:: Problem ::
One number is the whole answer: how many lines of the records include "when".

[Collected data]

↓

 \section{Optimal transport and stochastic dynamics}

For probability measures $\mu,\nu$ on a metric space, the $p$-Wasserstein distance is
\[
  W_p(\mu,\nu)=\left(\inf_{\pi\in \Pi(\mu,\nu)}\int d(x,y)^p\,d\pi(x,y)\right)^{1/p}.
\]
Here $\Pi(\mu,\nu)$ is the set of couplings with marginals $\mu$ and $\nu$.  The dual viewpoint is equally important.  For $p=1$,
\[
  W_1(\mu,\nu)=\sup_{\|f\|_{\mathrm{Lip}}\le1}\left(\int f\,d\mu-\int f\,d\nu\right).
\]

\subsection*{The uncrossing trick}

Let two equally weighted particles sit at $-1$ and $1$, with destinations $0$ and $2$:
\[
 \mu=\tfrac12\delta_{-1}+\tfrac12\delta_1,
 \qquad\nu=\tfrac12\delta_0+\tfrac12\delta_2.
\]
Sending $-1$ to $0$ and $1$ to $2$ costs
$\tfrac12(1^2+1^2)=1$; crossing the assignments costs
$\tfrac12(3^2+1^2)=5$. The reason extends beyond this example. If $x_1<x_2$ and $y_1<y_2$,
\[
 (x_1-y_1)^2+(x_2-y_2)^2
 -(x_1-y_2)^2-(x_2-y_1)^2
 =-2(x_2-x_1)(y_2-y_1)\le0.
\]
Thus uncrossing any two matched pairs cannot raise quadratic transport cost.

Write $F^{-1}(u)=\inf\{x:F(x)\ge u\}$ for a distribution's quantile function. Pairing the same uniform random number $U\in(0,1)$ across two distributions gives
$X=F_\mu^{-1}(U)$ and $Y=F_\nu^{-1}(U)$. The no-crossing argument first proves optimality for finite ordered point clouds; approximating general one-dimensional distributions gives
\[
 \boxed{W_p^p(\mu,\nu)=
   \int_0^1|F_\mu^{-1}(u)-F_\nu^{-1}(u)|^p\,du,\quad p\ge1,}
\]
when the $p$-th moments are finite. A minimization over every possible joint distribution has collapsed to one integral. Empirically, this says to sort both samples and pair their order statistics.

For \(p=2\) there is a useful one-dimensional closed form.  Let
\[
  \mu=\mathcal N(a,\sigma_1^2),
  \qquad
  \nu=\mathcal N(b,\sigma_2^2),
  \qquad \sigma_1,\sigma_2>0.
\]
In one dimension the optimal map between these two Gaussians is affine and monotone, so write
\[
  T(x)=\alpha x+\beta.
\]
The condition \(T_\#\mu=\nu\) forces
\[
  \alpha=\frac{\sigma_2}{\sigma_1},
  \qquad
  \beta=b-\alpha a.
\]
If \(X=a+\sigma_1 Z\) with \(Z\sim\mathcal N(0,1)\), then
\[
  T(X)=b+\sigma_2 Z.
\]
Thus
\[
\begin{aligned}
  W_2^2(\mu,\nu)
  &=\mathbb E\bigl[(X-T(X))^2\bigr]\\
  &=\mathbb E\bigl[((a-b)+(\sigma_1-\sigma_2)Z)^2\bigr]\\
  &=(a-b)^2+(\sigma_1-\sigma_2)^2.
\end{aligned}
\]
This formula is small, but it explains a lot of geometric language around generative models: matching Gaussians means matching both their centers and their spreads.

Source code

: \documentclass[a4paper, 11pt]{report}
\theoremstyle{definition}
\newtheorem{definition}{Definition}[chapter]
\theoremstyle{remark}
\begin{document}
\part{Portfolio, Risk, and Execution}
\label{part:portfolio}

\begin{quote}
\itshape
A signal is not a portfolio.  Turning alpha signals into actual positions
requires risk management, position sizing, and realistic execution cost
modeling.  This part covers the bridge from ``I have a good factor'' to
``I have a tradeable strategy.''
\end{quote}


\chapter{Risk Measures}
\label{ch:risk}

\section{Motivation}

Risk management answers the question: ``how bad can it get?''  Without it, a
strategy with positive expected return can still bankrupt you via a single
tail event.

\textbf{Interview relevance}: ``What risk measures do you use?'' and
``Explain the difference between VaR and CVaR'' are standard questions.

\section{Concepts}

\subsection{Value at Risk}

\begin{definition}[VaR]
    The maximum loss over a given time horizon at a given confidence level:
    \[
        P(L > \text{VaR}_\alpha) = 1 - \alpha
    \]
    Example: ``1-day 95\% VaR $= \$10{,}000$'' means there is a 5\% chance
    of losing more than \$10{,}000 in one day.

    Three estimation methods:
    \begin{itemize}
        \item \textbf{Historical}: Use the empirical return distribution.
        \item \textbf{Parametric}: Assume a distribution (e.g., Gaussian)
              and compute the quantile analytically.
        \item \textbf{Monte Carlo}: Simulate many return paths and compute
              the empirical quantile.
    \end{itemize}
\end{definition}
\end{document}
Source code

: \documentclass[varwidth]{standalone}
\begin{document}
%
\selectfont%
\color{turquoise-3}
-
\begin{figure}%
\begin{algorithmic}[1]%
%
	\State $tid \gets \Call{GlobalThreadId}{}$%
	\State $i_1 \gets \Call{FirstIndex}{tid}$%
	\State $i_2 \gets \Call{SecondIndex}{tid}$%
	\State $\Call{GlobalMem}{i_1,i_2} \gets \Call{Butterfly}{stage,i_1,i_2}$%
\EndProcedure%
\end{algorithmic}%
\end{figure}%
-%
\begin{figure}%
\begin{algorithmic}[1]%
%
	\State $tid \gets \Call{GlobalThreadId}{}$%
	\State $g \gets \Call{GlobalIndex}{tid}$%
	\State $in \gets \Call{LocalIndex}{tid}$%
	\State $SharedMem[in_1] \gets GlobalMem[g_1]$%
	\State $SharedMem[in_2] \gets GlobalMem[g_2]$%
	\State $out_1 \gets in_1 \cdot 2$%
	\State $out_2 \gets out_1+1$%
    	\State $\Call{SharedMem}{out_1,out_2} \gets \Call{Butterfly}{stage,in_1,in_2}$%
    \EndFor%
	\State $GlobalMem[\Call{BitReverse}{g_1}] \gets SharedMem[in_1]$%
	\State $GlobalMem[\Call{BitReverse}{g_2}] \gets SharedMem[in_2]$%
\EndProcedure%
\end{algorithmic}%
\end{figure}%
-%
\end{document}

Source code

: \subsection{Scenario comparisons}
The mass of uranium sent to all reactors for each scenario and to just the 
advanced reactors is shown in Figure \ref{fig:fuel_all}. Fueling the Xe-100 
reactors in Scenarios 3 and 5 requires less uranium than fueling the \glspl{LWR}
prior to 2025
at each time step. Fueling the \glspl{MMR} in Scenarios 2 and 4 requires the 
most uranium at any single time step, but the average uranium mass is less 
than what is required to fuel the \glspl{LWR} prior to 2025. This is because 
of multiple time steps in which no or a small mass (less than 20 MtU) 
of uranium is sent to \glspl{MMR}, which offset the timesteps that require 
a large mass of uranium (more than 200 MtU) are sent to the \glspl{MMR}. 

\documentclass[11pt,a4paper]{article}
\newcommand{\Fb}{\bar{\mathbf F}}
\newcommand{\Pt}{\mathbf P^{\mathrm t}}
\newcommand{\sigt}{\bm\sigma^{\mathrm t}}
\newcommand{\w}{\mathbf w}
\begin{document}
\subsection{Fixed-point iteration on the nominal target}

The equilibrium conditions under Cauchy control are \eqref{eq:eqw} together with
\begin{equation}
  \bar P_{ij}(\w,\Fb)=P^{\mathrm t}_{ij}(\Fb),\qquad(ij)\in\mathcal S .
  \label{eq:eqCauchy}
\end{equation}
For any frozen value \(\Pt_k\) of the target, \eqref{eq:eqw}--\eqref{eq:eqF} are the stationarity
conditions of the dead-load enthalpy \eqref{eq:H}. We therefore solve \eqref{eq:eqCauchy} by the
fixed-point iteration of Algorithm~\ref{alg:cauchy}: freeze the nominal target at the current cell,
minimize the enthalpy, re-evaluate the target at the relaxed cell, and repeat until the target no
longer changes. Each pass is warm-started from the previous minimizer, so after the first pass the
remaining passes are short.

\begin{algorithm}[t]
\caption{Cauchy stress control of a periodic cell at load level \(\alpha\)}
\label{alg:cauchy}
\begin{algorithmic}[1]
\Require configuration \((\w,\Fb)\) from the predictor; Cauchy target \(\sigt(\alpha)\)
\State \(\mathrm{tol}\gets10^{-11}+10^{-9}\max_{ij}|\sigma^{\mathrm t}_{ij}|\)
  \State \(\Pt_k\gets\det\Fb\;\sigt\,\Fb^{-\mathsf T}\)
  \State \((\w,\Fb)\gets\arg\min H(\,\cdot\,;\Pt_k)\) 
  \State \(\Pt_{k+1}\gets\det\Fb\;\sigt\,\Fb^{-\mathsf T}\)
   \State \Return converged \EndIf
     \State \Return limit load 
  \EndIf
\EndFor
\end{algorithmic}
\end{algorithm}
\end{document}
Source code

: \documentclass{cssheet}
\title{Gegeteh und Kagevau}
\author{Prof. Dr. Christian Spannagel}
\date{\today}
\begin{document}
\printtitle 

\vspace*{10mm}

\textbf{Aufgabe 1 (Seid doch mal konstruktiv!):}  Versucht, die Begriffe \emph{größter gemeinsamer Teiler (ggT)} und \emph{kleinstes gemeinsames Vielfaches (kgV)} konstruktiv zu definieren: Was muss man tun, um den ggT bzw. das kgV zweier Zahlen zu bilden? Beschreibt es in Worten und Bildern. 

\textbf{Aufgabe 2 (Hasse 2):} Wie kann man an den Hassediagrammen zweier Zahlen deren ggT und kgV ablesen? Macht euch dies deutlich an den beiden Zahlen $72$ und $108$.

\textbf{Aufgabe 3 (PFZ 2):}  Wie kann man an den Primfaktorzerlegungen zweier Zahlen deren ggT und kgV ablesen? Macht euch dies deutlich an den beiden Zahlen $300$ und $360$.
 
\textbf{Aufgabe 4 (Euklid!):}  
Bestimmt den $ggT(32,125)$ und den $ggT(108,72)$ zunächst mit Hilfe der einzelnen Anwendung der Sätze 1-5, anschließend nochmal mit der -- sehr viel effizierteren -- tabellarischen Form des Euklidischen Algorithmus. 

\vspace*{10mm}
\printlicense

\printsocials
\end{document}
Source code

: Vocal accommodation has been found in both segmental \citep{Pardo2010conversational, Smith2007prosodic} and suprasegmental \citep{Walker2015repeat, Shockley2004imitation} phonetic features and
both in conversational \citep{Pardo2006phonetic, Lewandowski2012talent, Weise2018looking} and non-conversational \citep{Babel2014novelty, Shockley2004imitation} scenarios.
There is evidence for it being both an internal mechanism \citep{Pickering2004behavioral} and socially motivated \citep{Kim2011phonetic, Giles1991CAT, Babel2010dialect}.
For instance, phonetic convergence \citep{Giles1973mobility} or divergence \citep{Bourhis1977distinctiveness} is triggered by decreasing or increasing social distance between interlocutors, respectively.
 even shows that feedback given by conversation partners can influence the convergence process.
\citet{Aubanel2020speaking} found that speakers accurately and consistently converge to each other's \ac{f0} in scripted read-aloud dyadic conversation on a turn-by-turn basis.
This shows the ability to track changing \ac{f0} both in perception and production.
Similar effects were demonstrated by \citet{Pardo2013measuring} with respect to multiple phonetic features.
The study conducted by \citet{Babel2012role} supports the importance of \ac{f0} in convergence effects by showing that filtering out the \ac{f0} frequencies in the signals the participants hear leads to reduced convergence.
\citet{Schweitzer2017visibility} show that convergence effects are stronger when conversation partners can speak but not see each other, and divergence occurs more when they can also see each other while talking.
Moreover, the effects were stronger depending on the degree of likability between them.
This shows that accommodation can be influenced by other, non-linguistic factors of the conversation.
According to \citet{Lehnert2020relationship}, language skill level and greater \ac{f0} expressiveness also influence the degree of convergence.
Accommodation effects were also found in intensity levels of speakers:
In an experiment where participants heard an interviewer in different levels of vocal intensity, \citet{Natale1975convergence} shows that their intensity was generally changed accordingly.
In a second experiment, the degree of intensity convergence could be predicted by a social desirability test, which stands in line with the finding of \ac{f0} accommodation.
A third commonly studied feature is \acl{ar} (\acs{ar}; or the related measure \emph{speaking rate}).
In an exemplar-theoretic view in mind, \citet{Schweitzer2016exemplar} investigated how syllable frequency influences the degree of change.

↑

:: Answer to this exercise ::
2